Halldis Moren Vesaas was a striking figure in the Norwegian cultural landscape and was well-loved by her readers. She wrote a biography about her painter father, Sven Moren og heimen hans, 1951, and two books on her life in Telemark together with Tarjei Vesaas, whom she married in 1934: I Midtbøs bakkar, 1974, and Båten om dagen. Minnen frå eit samliv 1946-1970, 1976. She was born and grew up on the estate of Mora in Trysil, sat her exams at Elverum teacher training college, and went to work as an office clerk and secretary in Oslo, Hamar, and Geneva.
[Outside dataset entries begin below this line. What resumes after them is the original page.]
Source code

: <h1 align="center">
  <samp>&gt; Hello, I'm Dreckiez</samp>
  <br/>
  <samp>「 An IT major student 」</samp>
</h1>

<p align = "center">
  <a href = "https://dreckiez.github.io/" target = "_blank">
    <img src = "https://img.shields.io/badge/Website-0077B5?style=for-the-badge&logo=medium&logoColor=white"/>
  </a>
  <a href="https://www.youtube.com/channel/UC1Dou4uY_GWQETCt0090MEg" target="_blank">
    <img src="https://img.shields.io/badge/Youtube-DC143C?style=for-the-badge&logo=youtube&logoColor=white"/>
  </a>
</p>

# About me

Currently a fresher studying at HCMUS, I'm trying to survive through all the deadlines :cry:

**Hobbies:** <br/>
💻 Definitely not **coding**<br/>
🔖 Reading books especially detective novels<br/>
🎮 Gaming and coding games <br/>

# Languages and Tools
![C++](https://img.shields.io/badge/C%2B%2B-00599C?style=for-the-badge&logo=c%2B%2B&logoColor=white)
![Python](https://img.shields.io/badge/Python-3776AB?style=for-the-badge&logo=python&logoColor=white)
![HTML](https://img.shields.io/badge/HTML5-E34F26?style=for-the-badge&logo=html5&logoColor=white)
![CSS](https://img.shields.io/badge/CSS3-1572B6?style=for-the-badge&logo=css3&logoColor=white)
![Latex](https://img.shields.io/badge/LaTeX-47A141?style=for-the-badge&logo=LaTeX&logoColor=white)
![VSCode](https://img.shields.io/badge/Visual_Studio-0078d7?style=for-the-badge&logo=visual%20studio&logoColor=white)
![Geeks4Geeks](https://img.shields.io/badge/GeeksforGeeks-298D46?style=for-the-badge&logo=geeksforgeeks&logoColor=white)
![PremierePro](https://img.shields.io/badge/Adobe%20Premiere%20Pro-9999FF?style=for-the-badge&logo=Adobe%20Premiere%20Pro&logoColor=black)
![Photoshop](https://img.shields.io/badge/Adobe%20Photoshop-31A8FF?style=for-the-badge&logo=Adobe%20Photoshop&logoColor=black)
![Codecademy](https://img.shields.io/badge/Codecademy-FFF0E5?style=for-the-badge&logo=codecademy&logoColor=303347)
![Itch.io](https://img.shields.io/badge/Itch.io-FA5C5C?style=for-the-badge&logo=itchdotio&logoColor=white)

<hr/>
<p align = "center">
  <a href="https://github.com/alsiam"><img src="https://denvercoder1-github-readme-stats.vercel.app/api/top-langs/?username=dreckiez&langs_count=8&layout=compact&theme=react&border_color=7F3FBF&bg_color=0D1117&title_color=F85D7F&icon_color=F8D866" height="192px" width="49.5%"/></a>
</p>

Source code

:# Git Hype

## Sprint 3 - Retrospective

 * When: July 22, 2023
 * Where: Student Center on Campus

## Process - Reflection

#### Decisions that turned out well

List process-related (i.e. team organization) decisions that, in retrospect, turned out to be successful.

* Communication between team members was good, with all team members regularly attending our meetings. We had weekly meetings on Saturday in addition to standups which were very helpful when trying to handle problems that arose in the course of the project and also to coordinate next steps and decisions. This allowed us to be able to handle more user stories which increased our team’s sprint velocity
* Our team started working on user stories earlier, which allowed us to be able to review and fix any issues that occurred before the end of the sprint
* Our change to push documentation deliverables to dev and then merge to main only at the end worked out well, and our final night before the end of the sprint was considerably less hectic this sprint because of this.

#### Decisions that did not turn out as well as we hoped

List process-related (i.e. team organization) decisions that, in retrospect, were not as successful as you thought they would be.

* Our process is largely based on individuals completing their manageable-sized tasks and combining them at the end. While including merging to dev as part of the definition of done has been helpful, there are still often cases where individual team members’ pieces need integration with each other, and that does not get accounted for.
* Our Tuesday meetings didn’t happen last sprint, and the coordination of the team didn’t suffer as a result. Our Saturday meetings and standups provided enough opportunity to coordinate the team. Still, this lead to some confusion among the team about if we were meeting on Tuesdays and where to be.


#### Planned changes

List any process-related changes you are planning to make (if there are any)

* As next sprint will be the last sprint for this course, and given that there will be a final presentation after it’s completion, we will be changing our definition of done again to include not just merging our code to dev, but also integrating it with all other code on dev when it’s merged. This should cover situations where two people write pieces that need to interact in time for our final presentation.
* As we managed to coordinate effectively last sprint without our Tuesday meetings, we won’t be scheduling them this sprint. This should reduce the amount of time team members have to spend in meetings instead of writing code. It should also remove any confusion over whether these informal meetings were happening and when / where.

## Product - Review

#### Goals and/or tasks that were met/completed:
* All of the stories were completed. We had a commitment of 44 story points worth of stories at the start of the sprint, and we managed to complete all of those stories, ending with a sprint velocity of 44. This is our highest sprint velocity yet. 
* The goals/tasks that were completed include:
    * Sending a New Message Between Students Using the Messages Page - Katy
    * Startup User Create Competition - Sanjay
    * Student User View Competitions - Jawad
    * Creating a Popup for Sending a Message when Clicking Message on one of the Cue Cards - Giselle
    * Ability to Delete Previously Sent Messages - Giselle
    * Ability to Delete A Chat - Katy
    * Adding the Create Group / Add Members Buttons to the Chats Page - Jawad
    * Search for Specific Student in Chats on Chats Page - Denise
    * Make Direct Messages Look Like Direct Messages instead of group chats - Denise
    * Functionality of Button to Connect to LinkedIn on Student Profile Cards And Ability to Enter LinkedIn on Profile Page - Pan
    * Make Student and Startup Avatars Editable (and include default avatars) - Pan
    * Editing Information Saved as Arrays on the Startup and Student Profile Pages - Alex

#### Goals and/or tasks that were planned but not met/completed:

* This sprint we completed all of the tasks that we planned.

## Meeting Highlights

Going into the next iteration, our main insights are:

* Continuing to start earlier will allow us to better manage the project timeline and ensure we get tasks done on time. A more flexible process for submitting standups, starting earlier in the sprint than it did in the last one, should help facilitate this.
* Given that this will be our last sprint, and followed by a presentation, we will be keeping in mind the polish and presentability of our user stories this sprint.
She made her debut in 1929 with the poetry collection Harpe og dolk, followed by six poetry collections that are written in a romantic-lyrical style and renew the Nynorsk (New Norwegian) poetry tradition by employing a plain, ordinary poetic tone with existential appeal and, in her later works, astute humour. Her subjects are love, sex, pregnancy, and children. Dikt i samling was published in 1977, and in 1995 her final book, the poetry collection Livshus, was published. Her short story collection Så nær deg, 1987, describes close human relationships. She published children's and teenage books, memoirs, essays, and tales, edited anthologies, was a publisher, lecturer, literary advisor, critic, and article writer for the paper Kvinden og tiden and the periodical Syn og segn.
She is also known for her major translations of the classic European dramatists, such as Racine, Corneille, Shakespeare, Goethe, and Brecht, and of poets such as Emily Dickinson. From 1940 to 1995 she was the translator for Det norske Theater playhouse. For many years, she was a member of Norsk Kulturråd (Arts Council Norway) and was awarded numerous prizes, including the Council's honorary prize and the translators' prize. In 1984 she was awarded the Royal Norwegian Order of St Olav. She was given an honorary burial in Vinje.